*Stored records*
-- Opening Marker --

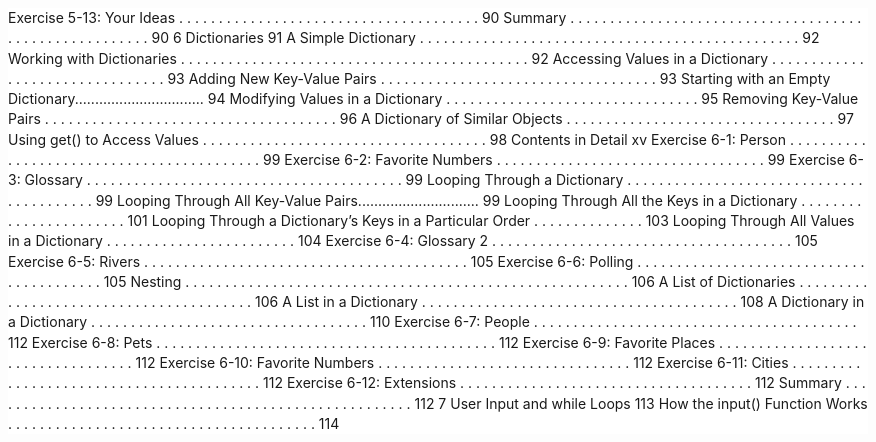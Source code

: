 Exercise 5-13: Your Ideas . . . . . . . . . . . . . . . . . . . . . . . . . . . . . . . . . . . . . . 90
Summary . . . . . . . . . . . . . . . . . . . . . . . . . . . . . . . . . . . . . . . . . . . . . . . . . . . . . . . 90
6
Dictionaries 91
A Simple Dictionary . . . . . . . . . . . . . . . . . . . . . . . . . . . . . . . . . . . . . . . . . . . . . . . . 92
Working with Dictionaries . . . . . . . . . . . . . . . . . . . . . . . . . . . . . . . . . . . . . . . . . . . . 92
Accessing Values in a Dictionary . . . . . . . . . . . . . . . . . . . . . . . . . . . . . . . . 93
Adding New Key-Value Pairs . . . . . . . . . . . . . . . . . . . . . . . . . . . . . . . . . . . 93
Starting with an Empty Dictionary................................ 94
Modifying Values in a Dictionary . . . . . . . . . . . . . . . . . . . . . . . . . . . . . . . . 95
Removing Key-Value Pairs . . . . . . . . . . . . . . . . . . . . . . . . . . . . . . . . . . . . . 96
A Dictionary of Similar Objects . . . . . . . . . . . . . . . . . . . . . . . . . . . . . . . . . . 97
Using get() to Access Values . . . . . . . . . . . . . . . . . . . . . . . . . . . . . . . . . . . . 98
Contents in Detail xv
Exercise 6-1: Person . . . . . . . . . . . . . . . . . . . . . . . . . . . . . . . . . . . . . . . . . . 99
Exercise 6-2: Favorite Numbers . . . . . . . . . . . . . . . . . . . . . . . . . . . . . . . . . . 99
Exercise 6-3: Glossary . . . . . . . . . . . . . . . . . . . . . . . . . . . . . . . . . . . . . . . . 99
Looping Through a Dictionary . . . . . . . . . . . . . . . . . . . . . . . . . . . . . . . . . . . . . . . . . 99
Looping Through All Key-Value Pairs.............................. 99
Looping Through All the Keys in a Dictionary . . . . . . . . . . . . . . . . . . . . . . . 101
Looping Through a Dictionary’s Keys in a Particular Order . . . . . . . . . . . . . . 103
Looping Through All Values in a Dictionary . . . . . . . . . . . . . . . . . . . . . . . . 104
Exercise 6-4: Glossary 2 . . . . . . . . . . . . . . . . . . . . . . . . . . . . . . . . . . . . . . 105
Exercise 6-5: Rivers . . . . . . . . . . . . . . . . . . . . . . . . . . . . . . . . . . . . . . . . . 105
Exercise 6-6: Polling . . . . . . . . . . . . . . . . . . . . . . . . . . . . . . . . . . . . . . . . . 105
Nesting . . . . . . . . . . . . . . . . . . . . . . . . . . . . . . . . . . . . . . . . . . . . . . . . . . . . . . . . 106
A List of Dictionaries . . . . . . . . . . . . . . . . . . . . . . . . . . . . . . . . . . . . . . . . 106
A List in a Dictionary . . . . . . . . . . . . . . . . . . . . . . . . . . . . . . . . . . . . . . . . 108
A Dictionary in a Dictionary . . . . . . . . . . . . . . . . . . . . . . . . . . . . . . . . . . . 110
Exercise 6-7: People . . . . . . . . . . . . . . . . . . . . . . . . . . . . . . . . . . . . . . . . . 112
Exercise 6-8: Pets . . . . . . . . . . . . . . . . . . . . . . . . . . . . . . . . . . . . . . . . . . . 112
Exercise 6-9: Favorite Places . . . . . . . . . . . . . . . . . . . . . . . . . . . . . . . . . . . 112
Exercise 6-10: Favorite Numbers . . . . . . . . . . . . . . . . . . . . . . . . . . . . . . . . 112
Exercise 6-11: Cities . . . . . . . . . . . . . . . . . . . . . . . . . . . . . . . . . . . . . . . . . 112
Exercise 6-12: Extensions . . . . . . . . . . . . . . . . . . . . . . . . . . . . . . . . . . . . . 112
Summary . . . . . . . . . . . . . . . . . . . . . . . . . . . . . . . . . . . . . . . . . . . . . . . . . . . . . . 112
7
User Input and while Loops 113
How the input() Function Works . . . . . . . . . . . . . . . . . . . . . . . . . . . . . . . . . . . . . . . 114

-- Closing Marker --

*Action item*
Among the records, find each line where the word "Through" occurs, and copy it.

*Task response*
Looping Through a Dictionary . . . . . . . . . . . . . . . . . . . . . . . . . . . . . . . . . . . . . . . . . 99
Looping Through All Key-Value Pairs.............................. 99
Looping Through All the Keys in a Dictionary . . . . . . . . . . . . . . . . . . . . . . . 101
Looping Through a Dictionary’s Keys in a Particular Order . . . . . . . . . . . . . . 103
Looping Through All Values in a Dictionary . . . . . . . . . . . . . . . . . . . . . . . . 104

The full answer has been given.